Stored items
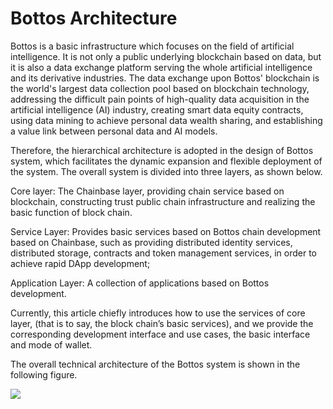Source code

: # Bottos Architecture

Bottos is a basic infrastructure which focuses on the field of artificial intelligence. It is not only a public underlying blockchain based on data, but it is also a data exchange platform serving the whole artificial intelligence and its derivative industries.
The data exchange upon Bottos' blockchain is the world's largest data collection pool based on blockchain technology, addressing the difficult pain points of high-quality data acquisition in the artificial intelligence (AI) industry, creating smart data equity contracts, using data mining to achieve personal data wealth sharing, and establishing a value link between personal data and AI models.

Therefore, the hierarchical architecture is adopted in the design of Bottos system, which facilitates the dynamic expansion and flexible deployment of the system. The overall system is divided into three layers, as shown below.

Core layer: The Chainbase layer, providing chain service based on blockchain, constructing trust public chain infrastructure and realizing the basic function of block chain.

Service Layer: Provides basic services based on Bottos chain development based on Chainbase, such as providing distributed identity services, distributed storage, contracts and token management services, in order to achieve rapid DApp development;

Application Layer: A collection of applications based on Bottos development.

Currently, this article chiefly introduces how to use the services of core layer, (that is to say, the block chain’s basic services), and we provide the corresponding development interface and use cases, the basic interface and mode of wallet.

The overall technical architecture of the Bottos system is shown in the following figure.

![](https://blobscdn.gitbook.com/v0/b/gitbook-28427.appspot.com/o/assets%2F-LH6Wp7WxZSf9VDfH9F3%2F-LNFrRWMHgroD5S5zGIC%2F-LNFs6VkByTQrov1o_oU%2FBottosArchitecture.png?alt=media&token=b01a098c-23b2-454d-bb45-7d9ba6988e96)
 


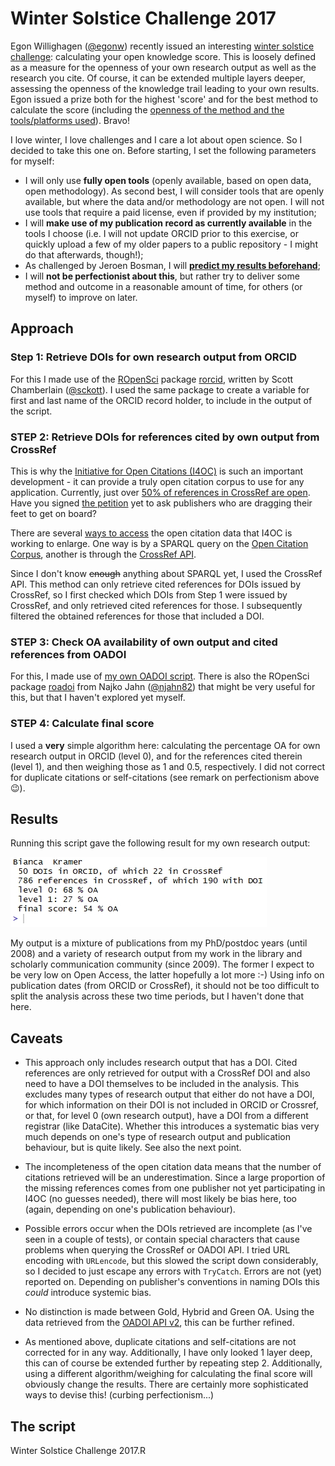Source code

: # Winter Solstice Challenge 2017

Egon Willighagen ([@egonw](https://github.com/egonw)) recently issued an interesting [winter solstice challenge](http://chem-bla-ics.blogspot.nl/2017/11/winter-solstice-challenge-what-is-your.html): calculating your open knowledge score. This is loosely defined as a measure for the openness of your own research output as well as the research you cite. Of course, it can be extended multiple layers deeper, assessing the openness of the knowledge trail leading to your own results. Egon issued a prize both for the highest 'score' and for the best method to calculate the score (including the [openness of the method and the tools/platforms used](https://twitter.com/MsPhelps/status/935180455334334473)). Bravo!

I love winter, I love challenges and I care a lot about open science. So I decided to take this one on. Before starting, I set the following parameters for myself:

- I will only use **fully open tools** (openly available, based on open data, open methodology). As second best, I will consider tools that are openly available, but where the data and/or methodology are not open. I will not use tools that require a paid license, even if provided by my institution;
- I will **make use of my publication record as currently available** in the tools I choose (i.e. I will not update ORCID prior to this exercise, or quickly upload a few of my older papers to a public repository - I might do that afterwards, though!);
- As challenged by Jeroen Bosman, I will **[predict my results beforehand](https://twitter.com/MsPhelps/status/940659850543030273)**;
- I will **not be perfectionist about this**, but rather try to deliver some method and outcome in a reasonable amount of time, for others (or myself) to improve on later.

## Approach

### Step 1: Retrieve DOIs for own research output from ORCID
For this I made use of the [ROpenSci](https://ropensci.org/) package [rorcid](https://github.com/ropensci/rorcid), written by Scott Chamberlain ([@sckott](https://github.com/sckott)). 
I used the same package to create a variable for first and last name of the ORCID record holder, to include in the output of the script.  

### STEP 2: Retrieve DOIs for references cited by own output from CrossRef
This is why the [Initiative for Open Citations (I4OC)](https://i4oc.org) is such an important development - it can provide a truly open citation corpus to use for any application.  Currently, just over [50% of references in CrossRef are open](https://twitter.com/i4oc_org/status/934103494323138560). Have you signed [the petition](http://issi-society.org/open-citations-letter) yet to ask publishers who are dragging their feet to get on board?

There are several [ways to access](https://i4oc.org/#headingThree) the open citation data that I4OC is working to enlarge. One way is by a SPARQL query on the [Open Citation Corpus](http://opencitations.net/), another is through the [CrossRef API](https://github.com/CrossRef/rest-api-doc). 

Since I don't know ~~enough~~ anything about SPARQL yet, I used the CrossRef API. This method can only retrieve cited references for DOIs issued by CrossRef, so I first checked which DOIs from Step 1 were issued by CrossRef, and only retrieved cited references for those. I subsequently filtered the obtained references for those that included a DOI. 

### STEP 3: Check OA availability of own output and cited references from OADOI
For this, I made use of [my own OADOI script](https://github.com/bmkramer/OADOI_API_R). There is also the ROpenSci package [roadoi](https://github.com/ropensci/roadoi) from Najko Jahn ([@njahn82](https://github.com/njahn82)) that might be very useful for this, but that I haven't explored yet myself.  

### STEP 4: Calculate final score
I used a **very** simple algorithm here: calculating the percentage OA for own research output in ORCID (level 0), and for the references cited therein (level 1), and then weighing those as 1 and 0.5, respectively. I did not correct for duplicate citations or self-citations (see remark on perfectionism above :wink:).


## Results

Running this script gave the following result for my own research output:

![Result Winter Solstice Challenge](/Winter%20Solstice%20Challenge.jpg)

My output is a mixture of publications from my PhD/postdoc years (until 2008) and a variety of research output from my work in the library and scholarly communication community (since 2009). The former I expect to be very low on Open Access, the latter hopefully a lot more :-) Using info on publication dates (from ORCID or CrossRef), it should not be too difficult to split the analysis across these two time periods, but I haven't done that here.

## Caveats

- This approach only includes research output that has a DOI. Cited references are only retrieved for output with a CrossRef DOI and also need to have a DOI themselves to be included in the analysis. This excludes many types of research output that either do not have a DOI, for which information on their DOI is not included in ORCID or Crossref, or that, for level 0 (own research output), have a DOI from a different registrar (like DataCite). Whether this introduces a systematic bias very much depends on one's type of research output and publication behaviour, but is quite likely. See also the next point. 

- The incompleteness of the open citation data means that the number of citations retrieved will be an underestimation. Since a large proportion of the missing references comes from one publisher not yet participating in I4OC (no guesses needed), there will most likely be bias here, too (again, depending on one's publication behaviour). 

- Possible errors occur when the DOIs retrieved are incomplete (as I've seen in a couple of tests), or contain special characters that cause problems when querying the CrossRef or OADOI API. I tried URL encoding with `URLencode`, but this slowed the script down considerably, so I decided to just escape any errors with `TryCatch`. Errors are not (yet) reported on. Depending on publisher's conventions in naming DOIs this *could* introduce systemic bias. 

- No distinction is made between Gold, Hybrid and Green OA. Using the data retrieved from the [OADOI API v2](https://oadoi.org/api/v2), this can be further refined. 

- As mentioned above, duplicate citations and self-citations are not corrected for in any way. Additionally, I have only looked 1 layer deep, this can of course be extended further by repeating step 2. Additionally, using a different algorithm/weighing for calculating the final score will obviously change the results. There are certainly more sophisticated ways to devise this! (curbing perfectionism...)

## The script
Winter Solstice Challenge 2017.R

What you have to do ::
Word for word, repeat the data above with the pictures left out.

Answer for this exercise ::
Source code

: # Bottos Architecture

Bottos is a basic infrastructure which focuses on the field of artificial intelligence. It is not only a public underlying blockchain based on data, but it is also a data exchange platform serving the whole artificial intelligence and its derivative industries.
The data exchange upon Bottos' blockchain is the world's largest data collection pool based on blockchain technology, addressing the difficult pain points of high-quality data acquisition in the artificial intelligence (AI) industry, creating smart data equity contracts, using data mining to achieve personal data wealth sharing, and establishing a value link between personal data and AI models.

Therefore, the hierarchical architecture is adopted in the design of Bottos system, which facilitates the dynamic expansion and flexible deployment of the system. The overall system is divided into three layers, as shown below.

Core layer: The Chainbase layer, providing chain service based on blockchain, constructing trust public chain infrastructure and realizing the basic function of block chain.

Service Layer: Provides basic services based on Bottos chain development based on Chainbase, such as providing distributed identity services, distributed storage, contracts and token management services, in order to achieve rapid DApp development;

Application Layer: A collection of applications based on Bottos development.

Currently, this article chiefly introduces how to use the services of core layer, (that is to say, the block chain’s basic services), and we provide the corresponding development interface and use cases, the basic interface and mode of wallet.

The overall technical architecture of the Bottos system is shown in the following figure.

![](https://blobscdn.gitbook.com/v0/b/gitbook-28427.appspot.com/o/assets%2F-LH6Wp7WxZSf9VDfH9F3%2F-LNFrRWMHgroD5S5zGIC%2F-LNFs6VkByTQrov1o_oU%2FBottosArchitecture.png?alt=media&token=b01a098c-23b2-454d-bb45-7d9ba6988e96)
 


Source code

: # Winter Solstice Challenge 2017

Egon Willighagen ([@egonw](https://github.com/egonw)) recently issued an interesting [winter solstice challenge](http://chem-bla-ics.blogspot.nl/2017/11/winter-solstice-challenge-what-is-your.html): calculating your open knowledge score. This is loosely defined as a measure for the openness of your own research output as well as the research you cite. Of course, it can be extended multiple layers deeper, assessing the openness of the knowledge trail leading to your own results. Egon issued a prize both for the highest 'score' and for the best method to calculate the score (including the [openness of the method and the tools/platforms used](https://twitter.com/MsPhelps/status/935180455334334473)). Bravo!

I love winter, I love challenges and I care a lot about open science. So I decided to take this one on. Before starting, I set the following parameters for myself:

- I will only use **fully open tools** (openly available, based on open data, open methodology). As second best, I will consider tools that are openly available, but where the data and/or methodology are not open. I will not use tools that require a paid license, even if provided by my institution;
- I will **make use of my publication record as currently available** in the tools I choose (i.e. I will not update ORCID prior to this exercise, or quickly upload a few of my older papers to a public repository - I might do that afterwards, though!);
- As challenged by Jeroen Bosman, I will **[predict my results beforehand](https://twitter.com/MsPhelps/status/940659850543030273)**;
- I will **not be perfectionist about this**, but rather try to deliver some method and outcome in a reasonable amount of time, for others (or myself) to improve on later.

## Approach

### Step 1: Retrieve DOIs for own research output from ORCID
For this I made use of the [ROpenSci](https://ropensci.org/) package [rorcid](https://github.com/ropensci/rorcid), written by Scott Chamberlain ([@sckott](https://github.com/sckott)). 
I used the same package to create a variable for first and last name of the ORCID record holder, to include in the output of the script.  

### STEP 2: Retrieve DOIs for references cited by own output from CrossRef
This is why the [Initiative for Open Citations (I4OC)](https://i4oc.org) is such an important development - it can provide a truly open citation corpus to use for any application.  Currently, just over [50% of references in CrossRef are open](https://twitter.com/i4oc_org/status/934103494323138560). Have you signed [the petition](http://issi-society.org/open-citations-letter) yet to ask publishers who are dragging their feet to get on board?

There are several [ways to access](https://i4oc.org/#headingThree) the open citation data that I4OC is working to enlarge. One way is by a SPARQL query on the [Open Citation Corpus](http://opencitations.net/), another is through the [CrossRef API](https://github.com/CrossRef/rest-api-doc). 

Since I don't know ~~enough~~ anything about SPARQL yet, I used the CrossRef API. This method can only retrieve cited references for DOIs issued by CrossRef, so I first checked which DOIs from Step 1 were issued by CrossRef, and only retrieved cited references for those. I subsequently filtered the obtained references for those that included a DOI. 

### STEP 3: Check OA availability of own output and cited references from OADOI
For this, I made use of [my own OADOI script](https://github.com/bmkramer/OADOI_API_R). There is also the ROpenSci package [roadoi](https://github.com/ropensci/roadoi) from Najko Jahn ([@njahn82](https://github.com/njahn82)) that might be very useful for this, but that I haven't explored yet myself.  

### STEP 4: Calculate final score
I used a **very** simple algorithm here: calculating the percentage OA for own research output in ORCID (level 0), and for the references cited therein (level 1), and then weighing those as 1 and 0.5, respectively. I did not correct for duplicate citations or self-citations (see remark on perfectionism above :wink:).


## Results

Running this script gave the following result for my own research output:

![Result Winter Solstice Challenge](/Winter%20Solstice%20Challenge.jpg)

My output is a mixture of publications from my PhD/postdoc years (until 2008) and a variety of research output from my work in the library and scholarly communication community (since 2009). The former I expect to be very low on Open Access, the latter hopefully a lot more :-) Using info on publication dates (from ORCID or CrossRef), it should not be too difficult to split the analysis across these two time periods, but I haven't done that here.

## Caveats

- This approach only includes research output that has a DOI. Cited references are only retrieved for output with a CrossRef DOI and also need to have a DOI themselves to be included in the analysis. This excludes many types of research output that either do not have a DOI, for which information on their DOI is not included in ORCID or Crossref, or that, for level 0 (own research output), have a DOI from a different registrar (like DataCite). Whether this introduces a systematic bias very much depends on one's type of research output and publication behaviour, but is quite likely. See also the next point. 

- The incompleteness of the open citation data means that the number of citations retrieved will be an underestimation. Since a large proportion of the missing references comes from one publisher not yet participating in I4OC (no guesses needed), there will most likely be bias here, too (again, depending on one's publication behaviour). 

- Possible errors occur when the DOIs retrieved are incomplete (as I've seen in a couple of tests), or contain special characters that cause problems when querying the CrossRef or OADOI API. I tried URL encoding with `URLencode`, but this slowed the script down considerably, so I decided to just escape any errors with `TryCatch`. Errors are not (yet) reported on. Depending on publisher's conventions in naming DOIs this *could* introduce systemic bias. 

- No distinction is made between Gold, Hybrid and Green OA. Using the data retrieved from the [OADOI API v2](https://oadoi.org/api/v2), this can be further refined. 

- As mentioned above, duplicate citations and self-citations are not corrected for in any way. Additionally, I have only looked 1 layer deep, this can of course be extended further by repeating step 2. Additionally, using a different algorithm/weighing for calculating the final score will obviously change the results. There are certainly more sophisticated ways to devise this! (curbing perfectionism...)

## The script
Winter Solstice Challenge 2017.R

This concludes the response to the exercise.